I don’t think this is true. Marriage has always been about a couple’s relationship, be it emotional, financial, political, sexual, or whatnot. Sometimes children enter into the picture as one primary reason among others. But enough marriages lack children to suggest that the archbishop is overstating his case.
Don’t get me wrong on this point: most marriages produce children and those children need the protection of the institution. But the sacramental commonality I think he’s grasping for and missing is generativity.
Every marriage is aimed at being generative, of producing something more than the personal satisfaction of two people.
When my wife and I were unable to conceive a child, we agreed that our marriage would express its generativity by adoption or foster care. But as the young miss moves into young adult years, we cannot simply rest on our accomplishments. We believe our marriage is continually called to a certain generativity: in our generosity to others, in our witness in the community, in assisting other couples, of renewing our involvement in the Marriage Encounter movement.
Today’s juridical ruling does nothing for or against marriage. The onus is still on us married couples to get things right from inside the institution. And Archbishop Cordileone recognizes this. He needs a little help refocusing–that’s all.
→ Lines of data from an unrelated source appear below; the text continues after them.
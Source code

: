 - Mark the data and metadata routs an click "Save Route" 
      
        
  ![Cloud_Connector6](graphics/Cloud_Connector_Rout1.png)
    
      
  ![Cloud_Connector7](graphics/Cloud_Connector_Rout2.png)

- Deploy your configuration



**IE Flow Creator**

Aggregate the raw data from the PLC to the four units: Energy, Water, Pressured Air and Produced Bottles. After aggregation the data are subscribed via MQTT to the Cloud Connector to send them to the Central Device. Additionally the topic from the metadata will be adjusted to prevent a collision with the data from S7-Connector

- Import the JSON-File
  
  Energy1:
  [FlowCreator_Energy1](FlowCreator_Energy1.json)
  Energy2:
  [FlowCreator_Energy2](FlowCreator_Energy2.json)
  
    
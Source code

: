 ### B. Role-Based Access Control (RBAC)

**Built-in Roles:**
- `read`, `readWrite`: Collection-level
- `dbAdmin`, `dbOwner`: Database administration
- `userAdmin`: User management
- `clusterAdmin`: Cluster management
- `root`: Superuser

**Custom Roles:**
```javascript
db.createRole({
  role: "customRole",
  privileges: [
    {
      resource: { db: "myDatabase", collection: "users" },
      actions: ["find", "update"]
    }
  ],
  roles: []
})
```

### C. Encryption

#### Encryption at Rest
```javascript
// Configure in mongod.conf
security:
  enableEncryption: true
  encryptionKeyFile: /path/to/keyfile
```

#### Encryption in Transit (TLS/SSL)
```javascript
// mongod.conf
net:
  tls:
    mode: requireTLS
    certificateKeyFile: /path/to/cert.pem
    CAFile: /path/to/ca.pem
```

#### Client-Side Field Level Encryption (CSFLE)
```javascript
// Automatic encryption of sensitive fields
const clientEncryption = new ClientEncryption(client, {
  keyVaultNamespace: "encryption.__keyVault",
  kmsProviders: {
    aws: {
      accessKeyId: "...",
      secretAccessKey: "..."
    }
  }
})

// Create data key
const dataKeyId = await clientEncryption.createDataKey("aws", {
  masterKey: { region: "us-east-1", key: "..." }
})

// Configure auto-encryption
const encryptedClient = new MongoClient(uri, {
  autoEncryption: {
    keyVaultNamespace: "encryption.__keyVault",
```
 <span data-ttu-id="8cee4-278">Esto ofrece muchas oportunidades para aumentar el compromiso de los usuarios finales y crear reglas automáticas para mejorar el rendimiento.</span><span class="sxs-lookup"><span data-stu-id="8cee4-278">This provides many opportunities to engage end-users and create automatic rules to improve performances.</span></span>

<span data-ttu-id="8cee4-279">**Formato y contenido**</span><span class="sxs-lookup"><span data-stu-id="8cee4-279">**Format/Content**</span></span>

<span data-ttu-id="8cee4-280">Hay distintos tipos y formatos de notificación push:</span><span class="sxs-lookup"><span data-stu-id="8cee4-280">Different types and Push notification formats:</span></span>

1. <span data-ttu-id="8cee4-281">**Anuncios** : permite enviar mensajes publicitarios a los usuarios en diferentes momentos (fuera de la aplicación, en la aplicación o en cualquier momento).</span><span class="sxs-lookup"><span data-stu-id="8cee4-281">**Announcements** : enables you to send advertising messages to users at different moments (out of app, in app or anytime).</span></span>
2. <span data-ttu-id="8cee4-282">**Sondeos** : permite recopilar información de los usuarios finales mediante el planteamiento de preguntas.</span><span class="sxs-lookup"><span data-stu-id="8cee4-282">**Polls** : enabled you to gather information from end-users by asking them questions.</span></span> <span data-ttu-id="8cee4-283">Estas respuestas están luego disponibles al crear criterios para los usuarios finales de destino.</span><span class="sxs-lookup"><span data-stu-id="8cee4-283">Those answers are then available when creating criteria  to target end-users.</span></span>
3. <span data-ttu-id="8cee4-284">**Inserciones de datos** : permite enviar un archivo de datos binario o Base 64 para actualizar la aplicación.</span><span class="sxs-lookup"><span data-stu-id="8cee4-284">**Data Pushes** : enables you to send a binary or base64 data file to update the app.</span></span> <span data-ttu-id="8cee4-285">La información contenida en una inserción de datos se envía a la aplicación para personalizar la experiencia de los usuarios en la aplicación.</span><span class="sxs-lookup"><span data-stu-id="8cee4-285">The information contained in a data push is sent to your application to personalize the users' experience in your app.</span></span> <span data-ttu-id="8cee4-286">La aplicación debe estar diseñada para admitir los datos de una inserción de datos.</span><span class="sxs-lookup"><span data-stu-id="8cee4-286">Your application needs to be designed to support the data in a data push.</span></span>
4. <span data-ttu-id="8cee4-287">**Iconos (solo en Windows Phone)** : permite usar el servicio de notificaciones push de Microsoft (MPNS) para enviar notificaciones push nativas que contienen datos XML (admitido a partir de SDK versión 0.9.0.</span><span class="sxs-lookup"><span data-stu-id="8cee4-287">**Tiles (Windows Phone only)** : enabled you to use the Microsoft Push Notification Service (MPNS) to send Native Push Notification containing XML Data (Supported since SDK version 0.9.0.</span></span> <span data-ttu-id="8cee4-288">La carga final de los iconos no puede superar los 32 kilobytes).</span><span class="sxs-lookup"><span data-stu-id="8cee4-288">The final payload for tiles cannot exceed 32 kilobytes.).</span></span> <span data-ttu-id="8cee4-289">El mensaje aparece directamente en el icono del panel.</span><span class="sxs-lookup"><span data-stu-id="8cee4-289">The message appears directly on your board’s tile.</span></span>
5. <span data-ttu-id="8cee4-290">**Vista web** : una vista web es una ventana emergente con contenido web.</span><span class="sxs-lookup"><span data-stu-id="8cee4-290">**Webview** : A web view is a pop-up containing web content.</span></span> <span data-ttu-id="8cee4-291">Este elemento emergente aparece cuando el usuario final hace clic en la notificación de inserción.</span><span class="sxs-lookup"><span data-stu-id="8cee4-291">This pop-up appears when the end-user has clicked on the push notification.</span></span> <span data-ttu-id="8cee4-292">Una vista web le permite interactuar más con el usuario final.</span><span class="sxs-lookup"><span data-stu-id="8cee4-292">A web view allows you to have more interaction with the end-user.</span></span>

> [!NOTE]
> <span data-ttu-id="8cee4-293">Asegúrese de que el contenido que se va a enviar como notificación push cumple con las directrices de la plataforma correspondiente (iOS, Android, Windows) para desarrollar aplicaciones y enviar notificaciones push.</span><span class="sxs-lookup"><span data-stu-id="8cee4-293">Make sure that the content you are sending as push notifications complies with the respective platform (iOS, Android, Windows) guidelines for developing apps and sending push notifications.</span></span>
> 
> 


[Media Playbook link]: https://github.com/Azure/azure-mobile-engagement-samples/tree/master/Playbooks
There are great signs of hope around us, as well as untackled opportunities.
My hope is that we can now withdraw from the political infighting in the US and refocus our efforts into a true renewal of marriage from the inside out. Getting back to the question in the post title: I think it’s a misfire. Can Married People Step Up and Show the Way? That’s how I would frame it.
Todd, what’s your take on the Church ceasing to be part of the civil process of witnessing marital documents, as is practiced in Mexico?
Maybe that’s a good thing. I hear from clergy a lot more excitement for the notion of dropping out of recognizing civil marriages.